Is Keir Starmer’s plan to help workers the start of a new era – or no big deal? | Andy Beckett

Labour’s promises to ‘make work pay’ are short on detail, but delegates at the TUC conference were starting to believe

For 45 years, ever since Margaret Thatcher was first elected, Britons have had to get used to the idea that trade unions and workers’ rights are weakening. Changes in the economy and technology, in the mindset of employers and employees, and above all in government policy have left unions and workers in a weaker position here than in most wealthy democracies. The consequences of this relentless removal of power from the majority can be seen in this country’s precarious working culture and often low wages – a status quo around which rightwing politicians, thinktanks, journalists and business interests have erected great walls of justifying arguments and rhetoric.

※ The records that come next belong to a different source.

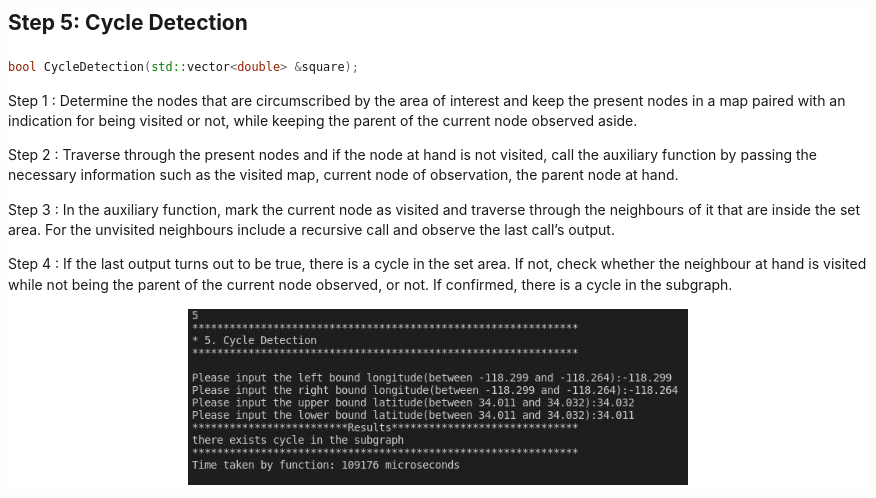 ## Step 5: Cycle Detection

```c++
bool CycleDetection(std::vector<double> &square);
```

Step 1 : Determine the nodes that are circumscribed by the area of interest and keep the present nodes in a map paired with an indication for being visited or not, while keeping the parent of the current node observed aside.

Step 2 : Traverse through the present nodes and if the node at hand is not visited, call the auxiliary function by passing the necessary information such as the visited map, current node of observation, the parent node at hand.

Step 3 : In the auxiliary function,  mark the current node as visited and traverse through the  neighbours of it that are inside the set area. For the unvisited neighbours include a recursive call and observe the last call’s output.

Step 4 : If the last output turns out to be true, there is a cycle in the set area.
If not, check whether the neighbour at hand is visited while not being the parent of the current node observed, or not. If confirmed, there is a cycle in the subgraph. 

<p align="center"><img src="img/Cycle_Detection_Output_1.JPG" alt="TSP" width="500"/></p>
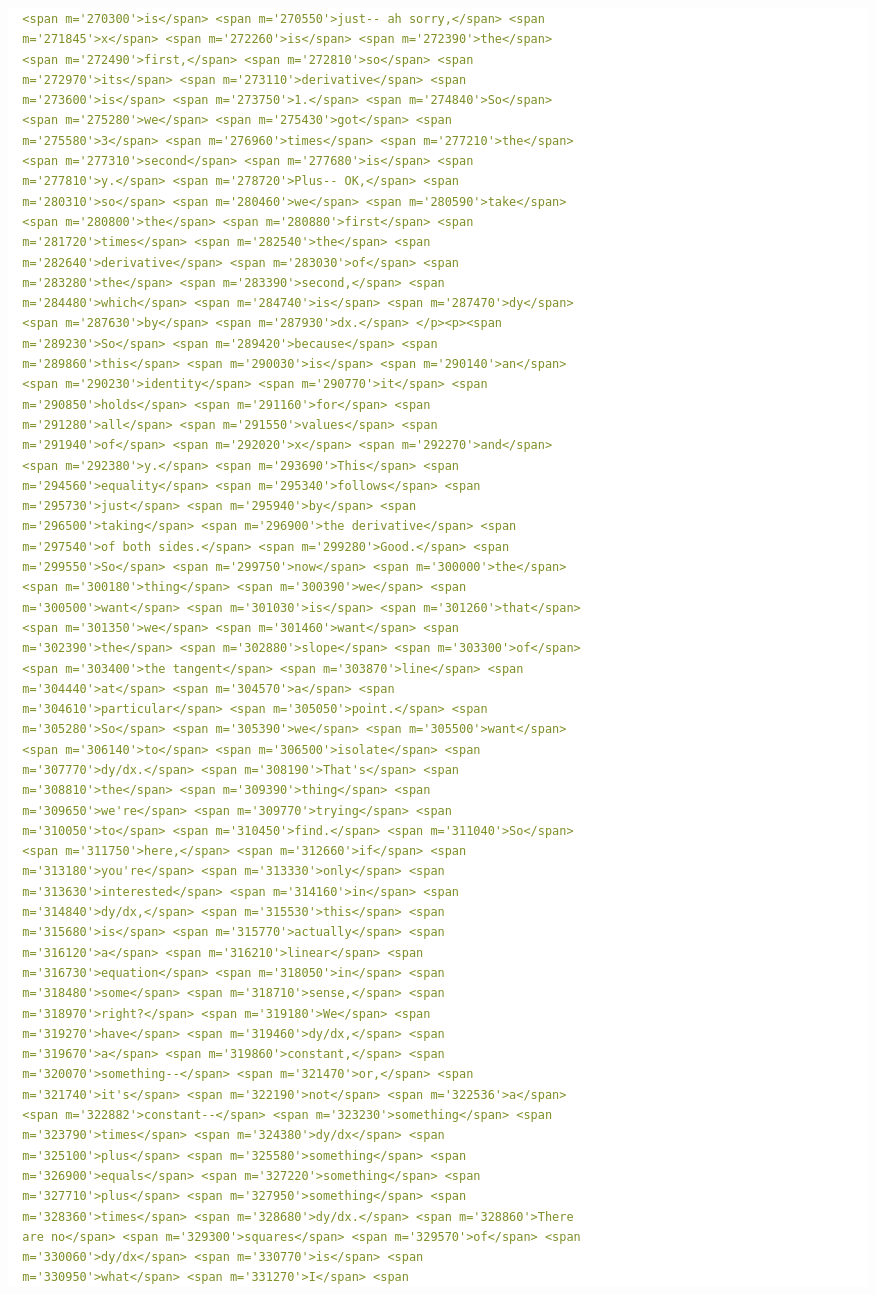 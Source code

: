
```yaml
  <span m='270300'>is</span> <span m='270550'>just-- ah sorry,</span> <span
  m='271845'>x</span> <span m='272260'>is</span> <span m='272390'>the</span>
  <span m='272490'>first,</span> <span m='272810'>so</span> <span
  m='272970'>its</span> <span m='273110'>derivative</span> <span
  m='273600'>is</span> <span m='273750'>1.</span> <span m='274840'>So</span>
  <span m='275280'>we</span> <span m='275430'>got</span> <span
  m='275580'>3</span> <span m='276960'>times</span> <span m='277210'>the</span>
  <span m='277310'>second</span> <span m='277680'>is</span> <span
  m='277810'>y.</span> <span m='278720'>Plus-- OK,</span> <span
  m='280310'>so</span> <span m='280460'>we</span> <span m='280590'>take</span>
  <span m='280800'>the</span> <span m='280880'>first</span> <span
  m='281720'>times</span> <span m='282540'>the</span> <span
  m='282640'>derivative</span> <span m='283030'>of</span> <span
  m='283280'>the</span> <span m='283390'>second,</span> <span
  m='284480'>which</span> <span m='284740'>is</span> <span m='287470'>dy</span>
  <span m='287630'>by</span> <span m='287930'>dx.</span> </p><p><span
  m='289230'>So</span> <span m='289420'>because</span> <span
  m='289860'>this</span> <span m='290030'>is</span> <span m='290140'>an</span>
  <span m='290230'>identity</span> <span m='290770'>it</span> <span
  m='290850'>holds</span> <span m='291160'>for</span> <span
  m='291280'>all</span> <span m='291550'>values</span> <span
  m='291940'>of</span> <span m='292020'>x</span> <span m='292270'>and</span>
  <span m='292380'>y.</span> <span m='293690'>This</span> <span
  m='294560'>equality</span> <span m='295340'>follows</span> <span
  m='295730'>just</span> <span m='295940'>by</span> <span
  m='296500'>taking</span> <span m='296900'>the derivative</span> <span
  m='297540'>of both sides.</span> <span m='299280'>Good.</span> <span
  m='299550'>So</span> <span m='299750'>now</span> <span m='300000'>the</span>
  <span m='300180'>thing</span> <span m='300390'>we</span> <span
  m='300500'>want</span> <span m='301030'>is</span> <span m='301260'>that</span>
  <span m='301350'>we</span> <span m='301460'>want</span> <span
  m='302390'>the</span> <span m='302880'>slope</span> <span m='303300'>of</span>
  <span m='303400'>the tangent</span> <span m='303870'>line</span> <span
  m='304440'>at</span> <span m='304570'>a</span> <span
  m='304610'>particular</span> <span m='305050'>point.</span> <span
  m='305280'>So</span> <span m='305390'>we</span> <span m='305500'>want</span>
  <span m='306140'>to</span> <span m='306500'>isolate</span> <span
  m='307770'>dy/dx.</span> <span m='308190'>That's</span> <span
  m='308810'>the</span> <span m='309390'>thing</span> <span
  m='309650'>we're</span> <span m='309770'>trying</span> <span
  m='310050'>to</span> <span m='310450'>find.</span> <span m='311040'>So</span>
  <span m='311750'>here,</span> <span m='312660'>if</span> <span
  m='313180'>you're</span> <span m='313330'>only</span> <span
  m='313630'>interested</span> <span m='314160'>in</span> <span
  m='314840'>dy/dx,</span> <span m='315530'>this</span> <span
  m='315680'>is</span> <span m='315770'>actually</span> <span
  m='316120'>a</span> <span m='316210'>linear</span> <span
  m='316730'>equation</span> <span m='318050'>in</span> <span
  m='318480'>some</span> <span m='318710'>sense,</span> <span
  m='318970'>right?</span> <span m='319180'>We</span> <span
  m='319270'>have</span> <span m='319460'>dy/dx,</span> <span
  m='319670'>a</span> <span m='319860'>constant,</span> <span
  m='320070'>something--</span> <span m='321470'>or,</span> <span
  m='321740'>it's</span> <span m='322190'>not</span> <span m='322536'>a</span>
  <span m='322882'>constant--</span> <span m='323230'>something</span> <span
  m='323790'>times</span> <span m='324380'>dy/dx</span> <span
  m='325100'>plus</span> <span m='325580'>something</span> <span
  m='326900'>equals</span> <span m='327220'>something</span> <span
  m='327710'>plus</span> <span m='327950'>something</span> <span
  m='328360'>times</span> <span m='328680'>dy/dx.</span> <span m='328860'>There
  are no</span> <span m='329300'>squares</span> <span m='329570'>of</span> <span
  m='330060'>dy/dx</span> <span m='330770'>is</span> <span
  m='330950'>what</span> <span m='331270'>I</span> <span
```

So the notion that this seemingly permanent shift might be reversed, through Keir Starmer’s ambitiously named “new deal for working people”, can at first be quite hard to absorb. At the TUC congress in Brighton this week, the first prime minister to address the gathering for 15 years promised “the biggest levelling up of workers’ rights in a generation”, to enthusiastic applause. Yet there were also large empty spaces in the main hall, and in the foyers where unions had exhibition stalls, which made the labour movement’s diminished state impossible to ignore.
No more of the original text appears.